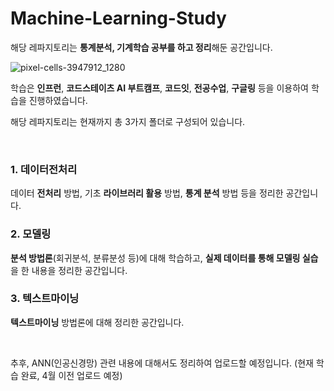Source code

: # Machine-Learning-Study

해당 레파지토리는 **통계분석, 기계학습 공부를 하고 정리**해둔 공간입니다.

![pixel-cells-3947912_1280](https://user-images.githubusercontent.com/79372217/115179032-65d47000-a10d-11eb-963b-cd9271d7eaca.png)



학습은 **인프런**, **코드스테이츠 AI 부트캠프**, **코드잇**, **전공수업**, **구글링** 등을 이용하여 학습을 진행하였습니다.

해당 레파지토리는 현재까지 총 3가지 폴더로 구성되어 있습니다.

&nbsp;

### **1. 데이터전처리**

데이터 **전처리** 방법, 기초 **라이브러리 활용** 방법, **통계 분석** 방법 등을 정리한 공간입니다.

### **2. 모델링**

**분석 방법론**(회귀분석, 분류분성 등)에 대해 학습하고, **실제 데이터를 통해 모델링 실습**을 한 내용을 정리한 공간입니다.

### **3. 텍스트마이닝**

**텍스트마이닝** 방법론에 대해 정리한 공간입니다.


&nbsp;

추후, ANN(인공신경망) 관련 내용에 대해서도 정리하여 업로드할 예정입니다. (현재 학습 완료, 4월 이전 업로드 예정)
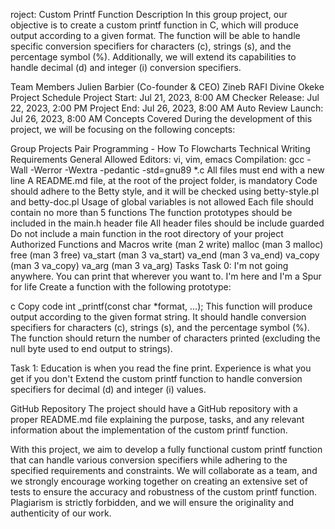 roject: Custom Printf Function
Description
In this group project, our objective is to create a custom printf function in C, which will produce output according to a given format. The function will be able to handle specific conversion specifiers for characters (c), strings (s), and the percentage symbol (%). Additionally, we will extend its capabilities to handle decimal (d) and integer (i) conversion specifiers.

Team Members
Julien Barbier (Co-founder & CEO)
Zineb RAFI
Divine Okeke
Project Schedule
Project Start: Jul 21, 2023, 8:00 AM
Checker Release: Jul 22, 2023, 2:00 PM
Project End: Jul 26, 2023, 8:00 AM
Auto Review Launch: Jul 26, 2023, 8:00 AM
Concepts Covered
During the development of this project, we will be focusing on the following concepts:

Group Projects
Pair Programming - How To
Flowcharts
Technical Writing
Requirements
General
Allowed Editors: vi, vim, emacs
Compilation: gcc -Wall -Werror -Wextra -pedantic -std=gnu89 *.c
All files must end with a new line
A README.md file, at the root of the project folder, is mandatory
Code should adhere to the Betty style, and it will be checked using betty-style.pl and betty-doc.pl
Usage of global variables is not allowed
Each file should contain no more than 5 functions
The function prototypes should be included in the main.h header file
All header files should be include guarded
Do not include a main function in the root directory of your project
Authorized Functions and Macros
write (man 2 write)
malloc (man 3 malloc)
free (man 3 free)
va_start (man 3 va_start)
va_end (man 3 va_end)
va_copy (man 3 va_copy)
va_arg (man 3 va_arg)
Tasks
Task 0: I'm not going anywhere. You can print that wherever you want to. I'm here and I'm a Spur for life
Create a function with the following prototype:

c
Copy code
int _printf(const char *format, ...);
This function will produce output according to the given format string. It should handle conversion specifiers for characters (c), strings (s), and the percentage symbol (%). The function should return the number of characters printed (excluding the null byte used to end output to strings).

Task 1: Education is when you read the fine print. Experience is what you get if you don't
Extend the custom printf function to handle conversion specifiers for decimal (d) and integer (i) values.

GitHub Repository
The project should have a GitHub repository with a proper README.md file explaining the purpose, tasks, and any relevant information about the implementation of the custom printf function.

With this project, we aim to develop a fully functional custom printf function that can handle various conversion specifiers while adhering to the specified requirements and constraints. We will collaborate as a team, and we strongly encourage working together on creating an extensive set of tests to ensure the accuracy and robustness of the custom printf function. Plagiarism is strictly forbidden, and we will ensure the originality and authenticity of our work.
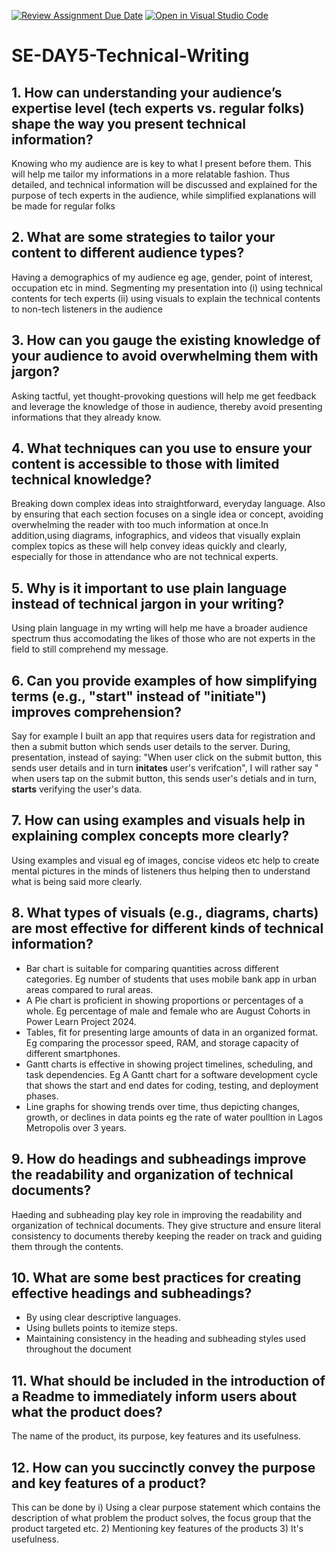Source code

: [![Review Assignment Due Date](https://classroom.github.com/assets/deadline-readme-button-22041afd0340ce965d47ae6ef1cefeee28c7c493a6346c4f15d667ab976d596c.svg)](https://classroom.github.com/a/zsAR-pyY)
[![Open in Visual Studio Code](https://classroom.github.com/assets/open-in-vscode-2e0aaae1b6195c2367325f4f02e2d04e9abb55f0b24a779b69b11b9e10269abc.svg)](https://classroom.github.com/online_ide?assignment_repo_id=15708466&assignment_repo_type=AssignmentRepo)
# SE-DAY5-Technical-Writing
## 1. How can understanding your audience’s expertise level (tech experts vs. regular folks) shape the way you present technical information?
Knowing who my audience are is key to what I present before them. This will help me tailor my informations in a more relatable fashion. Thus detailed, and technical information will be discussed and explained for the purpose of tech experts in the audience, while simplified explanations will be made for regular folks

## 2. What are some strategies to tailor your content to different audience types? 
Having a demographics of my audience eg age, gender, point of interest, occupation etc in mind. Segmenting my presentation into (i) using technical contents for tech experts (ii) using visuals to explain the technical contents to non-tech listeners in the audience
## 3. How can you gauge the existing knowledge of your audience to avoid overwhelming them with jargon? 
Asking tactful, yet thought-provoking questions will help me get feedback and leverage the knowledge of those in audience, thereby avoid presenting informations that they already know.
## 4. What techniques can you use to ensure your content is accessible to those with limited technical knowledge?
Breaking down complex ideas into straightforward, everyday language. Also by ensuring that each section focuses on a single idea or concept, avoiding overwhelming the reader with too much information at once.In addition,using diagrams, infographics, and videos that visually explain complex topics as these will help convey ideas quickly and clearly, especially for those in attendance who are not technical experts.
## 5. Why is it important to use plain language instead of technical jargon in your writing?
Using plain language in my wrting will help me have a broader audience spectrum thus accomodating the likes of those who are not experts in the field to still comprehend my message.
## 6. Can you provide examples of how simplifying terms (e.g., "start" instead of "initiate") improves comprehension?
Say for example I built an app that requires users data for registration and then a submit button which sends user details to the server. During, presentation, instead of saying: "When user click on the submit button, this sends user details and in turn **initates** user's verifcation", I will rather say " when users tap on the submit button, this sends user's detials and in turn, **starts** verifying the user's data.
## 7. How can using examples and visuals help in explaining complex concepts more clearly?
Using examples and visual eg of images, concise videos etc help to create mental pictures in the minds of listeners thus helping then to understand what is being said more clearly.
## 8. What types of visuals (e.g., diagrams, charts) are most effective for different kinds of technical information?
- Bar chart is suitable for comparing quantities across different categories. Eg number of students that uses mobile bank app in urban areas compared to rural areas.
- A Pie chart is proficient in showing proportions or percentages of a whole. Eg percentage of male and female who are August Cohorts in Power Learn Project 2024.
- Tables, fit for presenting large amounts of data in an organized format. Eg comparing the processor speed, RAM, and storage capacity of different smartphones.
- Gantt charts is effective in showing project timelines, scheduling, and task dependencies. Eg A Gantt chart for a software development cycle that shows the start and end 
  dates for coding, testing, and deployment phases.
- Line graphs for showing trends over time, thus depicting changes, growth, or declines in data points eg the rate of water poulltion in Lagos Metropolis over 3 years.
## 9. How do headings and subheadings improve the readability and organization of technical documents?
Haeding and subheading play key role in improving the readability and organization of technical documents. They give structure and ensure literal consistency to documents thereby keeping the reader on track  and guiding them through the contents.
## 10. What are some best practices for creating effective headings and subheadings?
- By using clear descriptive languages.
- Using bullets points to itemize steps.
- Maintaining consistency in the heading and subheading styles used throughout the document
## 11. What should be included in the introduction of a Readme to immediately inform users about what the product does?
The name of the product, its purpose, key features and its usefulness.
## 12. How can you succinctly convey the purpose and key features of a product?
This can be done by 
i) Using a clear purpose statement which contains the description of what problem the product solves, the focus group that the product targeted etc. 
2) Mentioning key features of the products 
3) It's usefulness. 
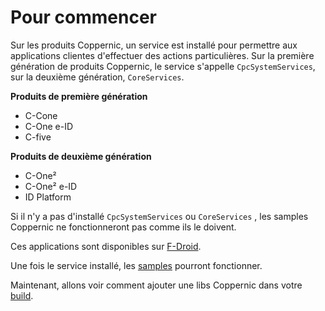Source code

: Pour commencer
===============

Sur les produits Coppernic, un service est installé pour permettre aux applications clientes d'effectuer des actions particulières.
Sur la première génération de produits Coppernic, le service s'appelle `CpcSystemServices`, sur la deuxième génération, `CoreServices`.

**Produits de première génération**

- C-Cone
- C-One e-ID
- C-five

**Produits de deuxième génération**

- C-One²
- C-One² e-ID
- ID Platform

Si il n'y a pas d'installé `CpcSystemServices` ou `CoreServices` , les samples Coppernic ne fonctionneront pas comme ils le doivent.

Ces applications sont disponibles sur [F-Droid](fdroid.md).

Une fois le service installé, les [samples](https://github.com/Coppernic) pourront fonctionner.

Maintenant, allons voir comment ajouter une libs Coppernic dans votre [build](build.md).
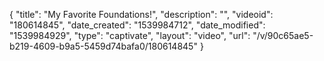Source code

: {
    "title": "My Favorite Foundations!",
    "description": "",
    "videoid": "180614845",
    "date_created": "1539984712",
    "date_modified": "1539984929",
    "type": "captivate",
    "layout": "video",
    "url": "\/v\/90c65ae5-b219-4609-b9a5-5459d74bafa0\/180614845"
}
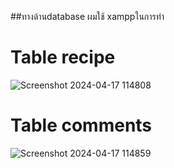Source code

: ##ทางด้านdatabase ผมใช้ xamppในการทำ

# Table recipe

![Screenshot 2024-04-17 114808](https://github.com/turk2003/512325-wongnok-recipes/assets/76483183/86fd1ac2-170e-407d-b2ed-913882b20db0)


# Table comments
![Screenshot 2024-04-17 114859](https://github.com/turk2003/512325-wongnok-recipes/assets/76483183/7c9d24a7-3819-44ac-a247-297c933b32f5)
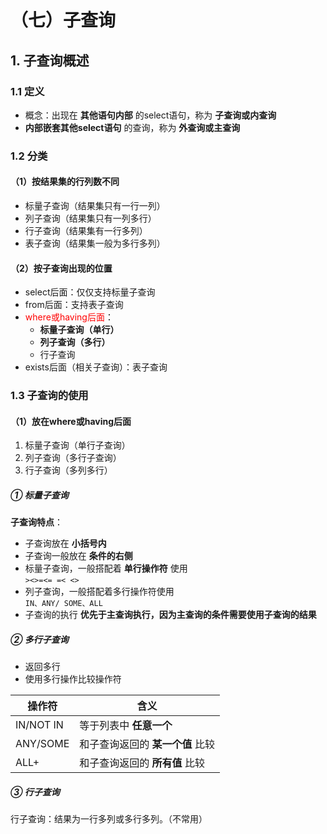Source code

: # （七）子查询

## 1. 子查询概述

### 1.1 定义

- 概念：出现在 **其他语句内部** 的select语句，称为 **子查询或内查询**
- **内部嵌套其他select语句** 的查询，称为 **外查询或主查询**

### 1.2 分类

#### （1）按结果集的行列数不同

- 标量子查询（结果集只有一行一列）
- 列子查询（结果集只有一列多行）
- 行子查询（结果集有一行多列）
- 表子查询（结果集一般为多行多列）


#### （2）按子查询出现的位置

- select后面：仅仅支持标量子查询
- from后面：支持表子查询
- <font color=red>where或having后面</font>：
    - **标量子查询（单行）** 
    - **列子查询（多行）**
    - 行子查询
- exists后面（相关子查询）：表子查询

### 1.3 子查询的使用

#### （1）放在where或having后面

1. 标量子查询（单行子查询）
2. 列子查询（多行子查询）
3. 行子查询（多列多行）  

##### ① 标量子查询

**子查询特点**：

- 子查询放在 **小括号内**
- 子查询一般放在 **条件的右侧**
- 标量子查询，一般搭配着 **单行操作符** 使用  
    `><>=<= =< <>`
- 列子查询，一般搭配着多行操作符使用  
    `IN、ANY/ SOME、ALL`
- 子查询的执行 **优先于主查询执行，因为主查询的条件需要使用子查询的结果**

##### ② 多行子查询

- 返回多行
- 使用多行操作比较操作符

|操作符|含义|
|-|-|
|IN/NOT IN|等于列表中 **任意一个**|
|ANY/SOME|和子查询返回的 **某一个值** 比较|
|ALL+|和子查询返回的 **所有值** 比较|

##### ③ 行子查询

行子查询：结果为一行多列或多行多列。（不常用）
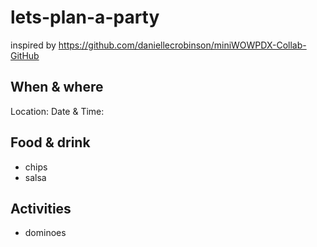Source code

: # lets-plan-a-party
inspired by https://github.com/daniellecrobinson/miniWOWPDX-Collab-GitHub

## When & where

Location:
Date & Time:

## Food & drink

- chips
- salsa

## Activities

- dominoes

==*==

_Exercise instructions_
Only the lines from the one that contains "- 概念：出现在 **其他语句内部** 的select语句，称为 **子查询或内查询**" through the last line of the records may appear in the answer, retyped exactly and with no pictures.

_Response_
- 概念：出现在 **其他语句内部** 的select语句，称为 **子查询或内查询**
- **内部嵌套其他select语句** 的查询，称为 **外查询或主查询**

### 1.2 分类

#### （1）按结果集的行列数不同

- 标量子查询（结果集只有一行一列）
- 列子查询（结果集只有一列多行）
- 行子查询（结果集有一行多列）
- 表子查询（结果集一般为多行多列）


#### （2）按子查询出现的位置

- select后面：仅仅支持标量子查询
- from后面：支持表子查询
- <font color=red>where或having后面</font>：
    - **标量子查询（单行）** 
    - **列子查询（多行）**
    - 行子查询
- exists后面（相关子查询）：表子查询

### 1.3 子查询的使用

#### （1）放在where或having后面

1. 标量子查询（单行子查询）
2. 列子查询（多行子查询）
3. 行子查询（多列多行）  

##### ① 标量子查询

**子查询特点**：

- 子查询放在 **小括号内**
- 子查询一般放在 **条件的右侧**
- 标量子查询，一般搭配着 **单行操作符** 使用  
    `><>=<= =< <>`
- 列子查询，一般搭配着多行操作符使用  
    `IN、ANY/ SOME、ALL`
- 子查询的执行 **优先于主查询执行，因为主查询的条件需要使用子查询的结果**

##### ② 多行子查询

- 返回多行
- 使用多行操作比较操作符

|操作符|含义|
|-|-|
|IN/NOT IN|等于列表中 **任意一个**|
|ANY/SOME|和子查询返回的 **某一个值** 比较|
|ALL+|和子查询返回的 **所有值** 比较|

##### ③ 行子查询

行子查询：结果为一行多列或多行多列。（不常用）
Source code

: # lets-plan-a-party
inspired by https://github.com/daniellecrobinson/miniWOWPDX-Collab-GitHub

## When & where

Location:
Date & Time:

## Food & drink

- chips
- salsa

## Activities

- dominoes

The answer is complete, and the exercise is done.